Was ist drin in Griechenland? (Teil 1)

spartiat und Helot

Vorsicht! Warnung! Das wird ein anspruchsvoller, dröger und langer Text, der zudem historisches Wissen und die Kenntnis einiger wissenschaftlicher Begriffe voraussetzt!

„Es ist eine grausame Form von Selbstbetrug zu glauben, dass Entscheidungen, die durch eine große Mehrheit erreicht wurden, automatisch ethisch und richtig wären.“ (John David Garcia, Psychologe)
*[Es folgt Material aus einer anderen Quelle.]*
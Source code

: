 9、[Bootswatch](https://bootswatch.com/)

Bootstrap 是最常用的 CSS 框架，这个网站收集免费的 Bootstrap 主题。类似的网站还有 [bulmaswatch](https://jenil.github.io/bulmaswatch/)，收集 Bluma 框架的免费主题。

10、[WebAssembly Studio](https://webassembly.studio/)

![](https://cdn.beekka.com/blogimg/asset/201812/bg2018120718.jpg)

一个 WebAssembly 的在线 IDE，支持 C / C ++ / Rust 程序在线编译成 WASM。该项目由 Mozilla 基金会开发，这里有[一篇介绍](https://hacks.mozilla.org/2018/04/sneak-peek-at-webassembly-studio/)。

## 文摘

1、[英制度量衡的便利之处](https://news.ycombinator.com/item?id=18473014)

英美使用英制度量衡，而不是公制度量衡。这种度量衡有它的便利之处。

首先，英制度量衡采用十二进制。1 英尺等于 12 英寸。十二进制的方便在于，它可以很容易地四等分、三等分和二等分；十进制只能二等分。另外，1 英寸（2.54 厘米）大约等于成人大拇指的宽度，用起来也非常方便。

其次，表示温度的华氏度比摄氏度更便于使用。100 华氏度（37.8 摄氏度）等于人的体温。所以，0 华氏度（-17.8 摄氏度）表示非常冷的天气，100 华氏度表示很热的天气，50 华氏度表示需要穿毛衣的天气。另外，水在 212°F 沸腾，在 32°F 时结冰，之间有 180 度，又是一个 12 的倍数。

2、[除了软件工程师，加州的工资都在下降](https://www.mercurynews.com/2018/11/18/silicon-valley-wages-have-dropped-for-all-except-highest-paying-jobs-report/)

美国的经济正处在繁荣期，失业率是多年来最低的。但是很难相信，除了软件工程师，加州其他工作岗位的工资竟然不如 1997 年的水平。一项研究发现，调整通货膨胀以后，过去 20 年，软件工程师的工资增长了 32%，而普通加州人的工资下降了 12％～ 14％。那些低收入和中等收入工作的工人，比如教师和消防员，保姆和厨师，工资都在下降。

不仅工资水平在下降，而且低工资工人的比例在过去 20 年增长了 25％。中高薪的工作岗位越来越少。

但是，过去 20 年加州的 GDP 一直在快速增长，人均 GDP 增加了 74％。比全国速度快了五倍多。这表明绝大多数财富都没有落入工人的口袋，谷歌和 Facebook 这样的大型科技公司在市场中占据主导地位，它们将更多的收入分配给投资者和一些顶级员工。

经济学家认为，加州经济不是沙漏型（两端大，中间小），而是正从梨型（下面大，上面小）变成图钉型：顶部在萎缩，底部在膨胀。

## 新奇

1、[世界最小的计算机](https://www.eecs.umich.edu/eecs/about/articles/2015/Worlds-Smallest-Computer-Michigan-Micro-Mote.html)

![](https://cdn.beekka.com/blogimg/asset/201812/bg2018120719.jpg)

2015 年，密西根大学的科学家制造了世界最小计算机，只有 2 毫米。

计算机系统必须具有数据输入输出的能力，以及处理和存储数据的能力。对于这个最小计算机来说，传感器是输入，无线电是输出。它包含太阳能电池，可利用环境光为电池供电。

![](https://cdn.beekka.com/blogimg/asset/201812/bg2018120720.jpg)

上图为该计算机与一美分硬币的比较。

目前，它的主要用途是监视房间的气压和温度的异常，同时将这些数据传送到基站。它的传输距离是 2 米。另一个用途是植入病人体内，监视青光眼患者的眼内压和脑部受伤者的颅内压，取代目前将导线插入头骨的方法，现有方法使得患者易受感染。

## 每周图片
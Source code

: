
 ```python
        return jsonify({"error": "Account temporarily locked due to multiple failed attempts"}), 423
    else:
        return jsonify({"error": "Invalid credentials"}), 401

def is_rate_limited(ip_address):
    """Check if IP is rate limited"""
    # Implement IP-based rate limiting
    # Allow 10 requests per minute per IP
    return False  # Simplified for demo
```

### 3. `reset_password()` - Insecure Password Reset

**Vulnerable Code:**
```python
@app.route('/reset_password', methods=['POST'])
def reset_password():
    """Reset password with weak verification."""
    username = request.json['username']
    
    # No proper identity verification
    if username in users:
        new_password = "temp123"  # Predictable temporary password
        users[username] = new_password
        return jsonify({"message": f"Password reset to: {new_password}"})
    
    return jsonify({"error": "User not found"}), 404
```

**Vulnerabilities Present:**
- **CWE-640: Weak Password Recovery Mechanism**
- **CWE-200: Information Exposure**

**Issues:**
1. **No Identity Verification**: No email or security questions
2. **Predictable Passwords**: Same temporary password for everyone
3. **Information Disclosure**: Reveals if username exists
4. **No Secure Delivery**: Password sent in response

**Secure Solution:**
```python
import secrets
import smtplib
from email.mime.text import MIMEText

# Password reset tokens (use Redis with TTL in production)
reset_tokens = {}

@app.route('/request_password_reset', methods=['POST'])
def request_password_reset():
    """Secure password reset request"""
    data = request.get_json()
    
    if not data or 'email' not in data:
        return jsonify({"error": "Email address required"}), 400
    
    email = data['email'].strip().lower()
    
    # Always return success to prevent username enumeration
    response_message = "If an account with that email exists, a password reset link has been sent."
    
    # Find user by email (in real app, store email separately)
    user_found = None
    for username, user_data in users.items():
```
„Die am weitesten verbreitete und dauerhafteste Quelle von Parteiungen ist jedoch immer die ungleiche Verteilung des Eigentums gewesen. Besitzende und Besitzlose haben immer verschiedene Interessengruppen innerhalb der Gesellschaft gebildet.“ (James Madison, Präsident der USA 1809–1817)

Was wird jetzt aus der griechischen Linken? Man kann das vorhersagen, wenn man nach historischen Parallelen sucht und analysiert, was denen gemeinsam ist. Leider besitzen die meisten Journalisten keinerlei Wissen über Geschichte; von denen kann man nichts erwarten. Erschwerend kommt hinzu, dass auch die aktuelle Geschichtswissenschaft in Deutschland zu einem großen Teil pure Apologetik des Status quo ist, den Kapitalismus also ahistorisch als das Ende der Geschichte ansieht. (Wer hierzulande etwas anderes meint, bekommt an einer Universität keinen Fuß an die Erde.) Wenn in einem englischen Artikel „class struggle“ stünde, übersetzte das ein deutscher Wissenschaftler nicht korrekt mit „Klassenkampf“, weil jemand, der diesen Begriff benutzte, automatisch sozial geächtet würde. Das ist in Medien und Talkshows bekanntlich genau so.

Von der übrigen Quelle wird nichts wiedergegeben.